Characterization of solubilized atrial natriuretic peptide receptors from rat olfactory bulb and A10 cultured smooth muscle cells.

Atrial natriuretic peptide (ANP) receptors from A10 cultured vascular smooth muscle cells (VSMC) and rat olfactory bulbs have been solubilized and then pharmacologically and biochemically compared. The dissociation constant for 125I-ANP(99-126) was 12.7 pM for the VSMC-derived receptor and 164 pM for the olfactory receptor. Competition binding between 125I-ANP(99-126) and several unlabeled ANP analogs with the soluble olfactory receptor, demonstrated a rank order potency of ANP(99-126) = ANP(103-126) much greater than ANP(103-123). However, the rank order potency of the soluble VSMC ANP receptor was ANP(99-126) = ANP(103-126) = ANP(103-123). Therefore, the olfactory ANP receptor appears to require the complete COOH-terminal sequence of ANP as compared with the VSMC ANP receptor. When the 2 soluble receptor preparations were applied to a GTP-agarose column, a portion of the olfactory ANP receptor was retained on the column and could be eluted with 5 mM GTP, while the VSMC ANP receptor did not adsorb to the column.
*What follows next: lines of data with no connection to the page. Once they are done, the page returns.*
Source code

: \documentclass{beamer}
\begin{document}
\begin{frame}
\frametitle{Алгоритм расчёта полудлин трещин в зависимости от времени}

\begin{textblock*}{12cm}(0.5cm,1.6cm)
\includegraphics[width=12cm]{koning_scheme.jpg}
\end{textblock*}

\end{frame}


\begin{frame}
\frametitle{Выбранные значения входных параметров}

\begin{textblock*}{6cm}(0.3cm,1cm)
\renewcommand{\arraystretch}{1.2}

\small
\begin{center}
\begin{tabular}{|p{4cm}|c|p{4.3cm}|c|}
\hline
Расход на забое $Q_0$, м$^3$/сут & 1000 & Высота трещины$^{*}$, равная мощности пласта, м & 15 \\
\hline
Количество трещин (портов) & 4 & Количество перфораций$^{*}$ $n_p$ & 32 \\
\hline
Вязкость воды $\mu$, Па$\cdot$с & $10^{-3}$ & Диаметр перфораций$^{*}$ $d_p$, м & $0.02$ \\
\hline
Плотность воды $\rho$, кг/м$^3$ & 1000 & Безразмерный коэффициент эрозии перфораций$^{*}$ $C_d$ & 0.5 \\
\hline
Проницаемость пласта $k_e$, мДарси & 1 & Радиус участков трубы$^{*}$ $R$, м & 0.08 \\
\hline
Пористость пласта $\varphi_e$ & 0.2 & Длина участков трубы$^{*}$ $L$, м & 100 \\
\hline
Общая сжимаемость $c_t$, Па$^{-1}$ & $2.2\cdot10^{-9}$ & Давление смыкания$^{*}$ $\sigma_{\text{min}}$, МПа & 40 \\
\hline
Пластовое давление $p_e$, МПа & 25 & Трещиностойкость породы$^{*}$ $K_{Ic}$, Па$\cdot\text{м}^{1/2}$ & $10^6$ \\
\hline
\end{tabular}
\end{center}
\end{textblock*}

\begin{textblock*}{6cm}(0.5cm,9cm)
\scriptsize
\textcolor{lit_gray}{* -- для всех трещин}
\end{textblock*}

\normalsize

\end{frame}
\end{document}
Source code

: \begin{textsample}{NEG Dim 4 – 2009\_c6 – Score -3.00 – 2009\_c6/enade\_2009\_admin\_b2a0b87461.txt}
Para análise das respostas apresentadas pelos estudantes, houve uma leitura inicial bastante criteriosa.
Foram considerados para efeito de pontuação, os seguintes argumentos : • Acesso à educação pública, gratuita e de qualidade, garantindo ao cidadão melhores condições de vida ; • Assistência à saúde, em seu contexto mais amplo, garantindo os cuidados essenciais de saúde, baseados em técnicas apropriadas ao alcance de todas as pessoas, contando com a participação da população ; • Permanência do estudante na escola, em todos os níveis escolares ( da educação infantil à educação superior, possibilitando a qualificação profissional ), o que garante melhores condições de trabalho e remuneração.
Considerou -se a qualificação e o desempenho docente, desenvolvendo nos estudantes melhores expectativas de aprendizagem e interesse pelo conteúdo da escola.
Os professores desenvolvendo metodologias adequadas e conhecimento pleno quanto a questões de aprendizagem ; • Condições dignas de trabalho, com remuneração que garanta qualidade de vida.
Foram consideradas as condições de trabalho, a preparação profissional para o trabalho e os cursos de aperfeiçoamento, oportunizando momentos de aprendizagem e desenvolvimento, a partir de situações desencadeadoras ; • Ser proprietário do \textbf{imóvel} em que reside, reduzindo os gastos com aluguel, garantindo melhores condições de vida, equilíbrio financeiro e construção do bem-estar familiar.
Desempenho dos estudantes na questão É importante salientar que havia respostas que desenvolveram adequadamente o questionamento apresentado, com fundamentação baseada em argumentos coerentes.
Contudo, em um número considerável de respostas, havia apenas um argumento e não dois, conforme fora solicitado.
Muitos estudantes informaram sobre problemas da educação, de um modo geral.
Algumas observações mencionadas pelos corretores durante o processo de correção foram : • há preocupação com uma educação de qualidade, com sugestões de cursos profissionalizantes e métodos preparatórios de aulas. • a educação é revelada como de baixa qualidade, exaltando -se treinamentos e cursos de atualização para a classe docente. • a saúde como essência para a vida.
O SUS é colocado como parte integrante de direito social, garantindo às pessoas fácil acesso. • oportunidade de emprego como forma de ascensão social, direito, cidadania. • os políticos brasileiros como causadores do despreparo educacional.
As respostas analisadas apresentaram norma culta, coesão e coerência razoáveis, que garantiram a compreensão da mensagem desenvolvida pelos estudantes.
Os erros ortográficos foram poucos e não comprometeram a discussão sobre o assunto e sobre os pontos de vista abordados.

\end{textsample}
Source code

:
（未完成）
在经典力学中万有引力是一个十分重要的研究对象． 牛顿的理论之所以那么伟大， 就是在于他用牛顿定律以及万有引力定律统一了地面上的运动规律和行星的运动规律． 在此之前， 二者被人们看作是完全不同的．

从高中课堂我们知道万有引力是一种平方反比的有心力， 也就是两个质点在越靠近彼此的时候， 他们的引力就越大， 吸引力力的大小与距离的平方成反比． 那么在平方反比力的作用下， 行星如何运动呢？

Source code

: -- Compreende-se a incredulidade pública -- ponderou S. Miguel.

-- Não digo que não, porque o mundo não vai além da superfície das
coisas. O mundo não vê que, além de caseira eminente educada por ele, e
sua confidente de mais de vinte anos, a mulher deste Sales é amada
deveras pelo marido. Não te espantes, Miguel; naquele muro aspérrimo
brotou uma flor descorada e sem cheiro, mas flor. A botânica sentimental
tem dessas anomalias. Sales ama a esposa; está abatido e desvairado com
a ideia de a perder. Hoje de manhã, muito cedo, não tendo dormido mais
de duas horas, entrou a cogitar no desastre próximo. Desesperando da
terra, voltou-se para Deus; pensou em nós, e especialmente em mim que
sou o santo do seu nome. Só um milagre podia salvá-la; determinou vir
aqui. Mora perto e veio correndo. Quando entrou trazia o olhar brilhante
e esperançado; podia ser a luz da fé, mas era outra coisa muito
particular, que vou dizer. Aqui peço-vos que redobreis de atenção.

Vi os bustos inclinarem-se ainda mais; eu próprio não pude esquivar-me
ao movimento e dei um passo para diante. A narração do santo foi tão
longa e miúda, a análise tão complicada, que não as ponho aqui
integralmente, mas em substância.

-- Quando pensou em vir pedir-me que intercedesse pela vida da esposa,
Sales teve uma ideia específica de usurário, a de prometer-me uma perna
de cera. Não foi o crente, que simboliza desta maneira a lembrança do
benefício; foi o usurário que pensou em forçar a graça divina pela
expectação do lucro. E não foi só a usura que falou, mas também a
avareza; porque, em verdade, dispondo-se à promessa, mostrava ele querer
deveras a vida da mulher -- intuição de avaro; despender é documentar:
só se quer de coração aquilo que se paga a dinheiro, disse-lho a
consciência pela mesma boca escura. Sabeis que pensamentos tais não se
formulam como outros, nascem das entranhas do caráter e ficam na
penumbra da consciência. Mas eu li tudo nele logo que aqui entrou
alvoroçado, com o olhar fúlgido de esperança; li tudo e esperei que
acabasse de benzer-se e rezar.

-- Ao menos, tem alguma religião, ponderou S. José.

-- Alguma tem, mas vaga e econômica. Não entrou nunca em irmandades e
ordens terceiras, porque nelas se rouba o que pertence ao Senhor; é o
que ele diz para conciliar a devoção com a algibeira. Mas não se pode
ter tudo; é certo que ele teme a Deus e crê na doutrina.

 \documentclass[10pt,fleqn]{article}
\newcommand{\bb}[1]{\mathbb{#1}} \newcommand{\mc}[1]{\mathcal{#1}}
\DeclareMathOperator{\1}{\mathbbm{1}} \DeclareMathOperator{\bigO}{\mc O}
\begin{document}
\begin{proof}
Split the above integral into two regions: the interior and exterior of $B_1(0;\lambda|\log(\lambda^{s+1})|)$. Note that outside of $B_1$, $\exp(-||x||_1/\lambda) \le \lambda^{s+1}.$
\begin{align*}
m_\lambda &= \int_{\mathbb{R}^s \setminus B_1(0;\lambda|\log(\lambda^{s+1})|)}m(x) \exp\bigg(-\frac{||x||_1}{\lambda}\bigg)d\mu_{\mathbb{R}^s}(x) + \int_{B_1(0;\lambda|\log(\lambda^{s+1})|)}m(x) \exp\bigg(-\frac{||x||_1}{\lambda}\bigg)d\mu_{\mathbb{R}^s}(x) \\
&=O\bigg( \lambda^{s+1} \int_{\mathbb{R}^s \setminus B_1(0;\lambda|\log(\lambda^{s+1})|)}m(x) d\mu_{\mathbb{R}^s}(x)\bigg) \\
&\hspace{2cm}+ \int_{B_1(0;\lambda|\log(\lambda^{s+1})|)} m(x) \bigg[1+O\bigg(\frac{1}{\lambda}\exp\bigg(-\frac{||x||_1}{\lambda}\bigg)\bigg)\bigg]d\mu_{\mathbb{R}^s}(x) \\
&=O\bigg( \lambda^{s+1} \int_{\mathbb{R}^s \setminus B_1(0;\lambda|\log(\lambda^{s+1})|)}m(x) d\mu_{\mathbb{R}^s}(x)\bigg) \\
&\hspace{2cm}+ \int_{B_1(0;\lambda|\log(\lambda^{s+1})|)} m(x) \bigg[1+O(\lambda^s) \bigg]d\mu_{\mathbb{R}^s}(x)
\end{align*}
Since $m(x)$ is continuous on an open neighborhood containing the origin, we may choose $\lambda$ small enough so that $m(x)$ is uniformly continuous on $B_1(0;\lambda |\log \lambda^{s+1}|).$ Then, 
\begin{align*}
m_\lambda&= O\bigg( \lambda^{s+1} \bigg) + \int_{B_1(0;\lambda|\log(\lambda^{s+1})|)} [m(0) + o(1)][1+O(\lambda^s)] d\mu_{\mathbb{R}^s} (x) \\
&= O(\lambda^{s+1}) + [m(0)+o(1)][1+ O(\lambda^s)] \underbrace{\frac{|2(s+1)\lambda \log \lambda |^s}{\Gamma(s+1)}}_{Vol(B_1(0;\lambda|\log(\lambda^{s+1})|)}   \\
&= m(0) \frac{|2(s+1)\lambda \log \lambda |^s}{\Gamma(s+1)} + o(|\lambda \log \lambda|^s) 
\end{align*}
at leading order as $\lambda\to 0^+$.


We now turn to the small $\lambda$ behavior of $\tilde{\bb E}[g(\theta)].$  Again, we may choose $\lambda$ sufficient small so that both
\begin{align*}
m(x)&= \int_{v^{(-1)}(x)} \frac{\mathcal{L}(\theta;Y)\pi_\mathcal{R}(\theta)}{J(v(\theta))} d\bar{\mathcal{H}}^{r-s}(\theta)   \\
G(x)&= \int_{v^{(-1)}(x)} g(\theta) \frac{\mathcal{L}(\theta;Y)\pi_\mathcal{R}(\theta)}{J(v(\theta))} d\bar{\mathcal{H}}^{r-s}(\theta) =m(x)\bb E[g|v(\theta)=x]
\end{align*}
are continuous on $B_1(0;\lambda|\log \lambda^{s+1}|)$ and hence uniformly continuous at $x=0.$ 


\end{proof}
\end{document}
Since the olfactory bulb ANP receptor has been shown to contain a binding component of 116 kDa, while the VSMC ANP receptor binding component is 66 kDa, these receptors appear to be similar to the 2 receptor classes described recently in which the 120 kDa receptor that binds GTP is postulated to be coupled to guanylate cyclase, while the 60 kDa receptor does not bind GTP, is not coupled to guanylate cyclase, and may possess a hormone clearance function. Taken together, these data indicate that cyclic GMP appears to be a second messenger for ANP in the brain.